• WHAT THIS TASK INVOLVES:
Copy all of the records below verbatim.
--- RECORDS PROVIDED Enclosed Below ---
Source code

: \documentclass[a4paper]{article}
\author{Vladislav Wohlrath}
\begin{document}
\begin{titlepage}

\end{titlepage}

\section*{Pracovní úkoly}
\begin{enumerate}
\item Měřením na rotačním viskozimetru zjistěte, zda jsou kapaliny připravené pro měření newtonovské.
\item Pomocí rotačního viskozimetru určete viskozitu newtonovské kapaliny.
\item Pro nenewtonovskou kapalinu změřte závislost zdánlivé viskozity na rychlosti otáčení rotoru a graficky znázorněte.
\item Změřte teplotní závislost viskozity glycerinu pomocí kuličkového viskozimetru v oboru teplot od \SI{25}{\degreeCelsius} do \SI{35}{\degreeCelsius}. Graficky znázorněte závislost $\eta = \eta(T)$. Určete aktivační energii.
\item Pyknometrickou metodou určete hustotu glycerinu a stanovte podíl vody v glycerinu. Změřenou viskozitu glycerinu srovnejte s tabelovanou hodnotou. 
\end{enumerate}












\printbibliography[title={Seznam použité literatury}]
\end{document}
--- End of Enclosed RECORDS PROVIDED ---
• RESPONSE FOR THIS EXERCISE:
Source code

: \documentclass[a4paper]{article}
\author{Vladislav Wohlrath}
\begin{document}
\begin{titlepage}

\end{titlepage}

\section*{Pracovní úkoly}
\begin{enumerate}
\item Měřením na rotačním viskozimetru zjistěte, zda jsou kapaliny připravené pro měření newtonovské.
\item Pomocí rotačního viskozimetru určete viskozitu newtonovské kapaliny.
\item Pro nenewtonovskou kapalinu změřte závislost zdánlivé viskozity na rychlosti otáčení rotoru a graficky znázorněte.
\item Změřte teplotní závislost viskozity glycerinu pomocí kuličkového viskozimetru v oboru teplot od \SI{25}{\degreeCelsius} do \SI{35}{\degreeCelsius}. Graficky znázorněte závislost $\eta = \eta(T)$. Určete aktivační energii.
\item Pyknometrickou metodou určete hustotu glycerinu a stanovte podíl vody v glycerinu. Změřenou viskozitu glycerinu srovnejte s tabelovanou hodnotou. 
\end{enumerate}












\printbibliography[title={Seznam použité literatury}]
\end{document}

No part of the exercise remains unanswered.